A general rule of comedy: If you’re scolding the audience for failing to laugh at your jokes, you’ve already lost. Apparently, however, no one told Golden Globes host Jo Koy that—because throughout his monologue opening Sunday’s ceremony, he did just that, berating A-listers for failing to see the humor in jokes like, “The Color Purple is also what happens to your butt when you take Ozempic.”
Hosting awards shows has been a less-than-sexy gig in Hollywood for a while now, but the Golden Globes had a particularly hard time locking down a host for this year’s ceremony after a flurry of PR scandals. Sunday’s monologue might’ve faced some confirmation bias, but the jokes were objectively... not the strongest.

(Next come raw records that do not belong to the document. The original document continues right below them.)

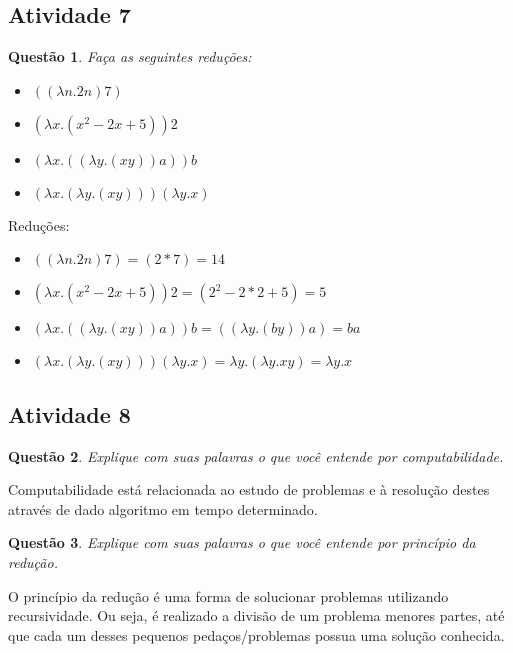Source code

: \documentclass{article}
\newtheorem{problem}{Questão}
\begin{document}
\subsection{Atividade 7}
\begin{problem} Faça as seguintes reduções:
     \begin{itemize}
         \item $((\lambda n.2n) 7)$
         \item $(\lambda x.(x^2 - 2x+5)) 2$
         \item $(\lambda x.((\lambda y.(xy)) a)) b$
         \item $(\lambda x.(\lambda y.(xy))) (\lambda y.x)$
     \end{itemize}
\end{problem}
\begin{solution} Reduções:
    \begin{itemize}
         \item $((\lambda n.2n) 7) = (2*7) = 14$
         \item $(\lambda x.(x^2 - 2x+5)) 2 = (2^2 - 2*2 +5) = 5$
         \item $(\lambda x.((\lambda y.(xy)) a)) b = ((\lambda y.(by)) a) = ba$
         \item $(\lambda x.(\lambda y.(xy))) (\lambda y.x) = \lambda y. (\lambda y. x y) = \lambda y. x$
     \end{itemize}
\end{solution}

\subsection{Atividade 8}
\begin{problem} Explique com suas palavras o que você entende por computabilidade.
\end{problem}

\begin{solution}
Computabilidade está relacionada ao estudo de problemas e à resolução destes através de dado algoritmo em tempo determinado.
\end{solution}

\begin{problem} Explique com suas palavras o que você entende por princípio da redução.
\end{problem}

\begin{solution}
O princípio da redução é uma forma de solucionar problemas utilizando recursividade. Ou seja, é realizado a divisão de um problema menores partes, até que cada um desses pequenos pedaços/problemas possua uma solução conhecida.
\end{solution}
\end{document}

Throughout Koy’s monologue, the largely silent audience could also be heard offering light laughter and, often, groans. Koy, meanwhile, decided to throw the show’s writers under the bus: “I got the gig 10 days ago,” he said. “You want a perfect monologue? Shut up! ... I wrote some of these [jokes], and they're the ones you're laughing at.”
For those of us at home, it was unclear who wrote which jokes, but the bombs were plentiful.
“Oppenheimer and Barbie are competing for cinematic office box achievements,” Koy said at one point. “Oppenheimer is based on a 720 one-page Pulitzer Prize winning book about Manhattan Project, and Barbie is based on a plastic doll with big boobies.”
Koy continued, “I don’t want you guys to think I’m a creep, but it was weird being attracted to a plastic doll.” If that wasn’t uncomfortable enough, he added, “The key moment in Barbie is when she goes from perfect beauty to bad breath, cellulite, and flat feet. Or, what casting directors call a character actor.”
After “fanning out” over Robert DeNiro for way too long, Koy decided to try roasting him as well. “Your last performance has got to be your greatest performance ever,” he said of the Killers of the Flower Moon star. “How did you get her pregnant at 80—CGI?”
But the monologue hit a new low when Koy addressed Saltburn star Barry Keoghan by asking, “Where’s your penis seated? down front? That was the real star of the show.”
Koy dug in further after that: “If you haven't seen Saltburn, you probably have no idea what I’m talking about, so watch it. Then you'll understand what I was talking about. Then, right after, watch Barbie. And then you're going to be like, ‘Something's missing.’ And then, watch Maestro, and you’re gonna be like, ‘Oh, there it is—it’s on Bradley Cooper's face.’”
When the audience once again failed to satisfy the host with their muted response, Koy shot back, “What?! That’s hilarious!”
As badly as the monologue did in the room, it seemed to do even worse on social media. And while the actors may soon forget about how badly Koy bombed, the internet surely won’t.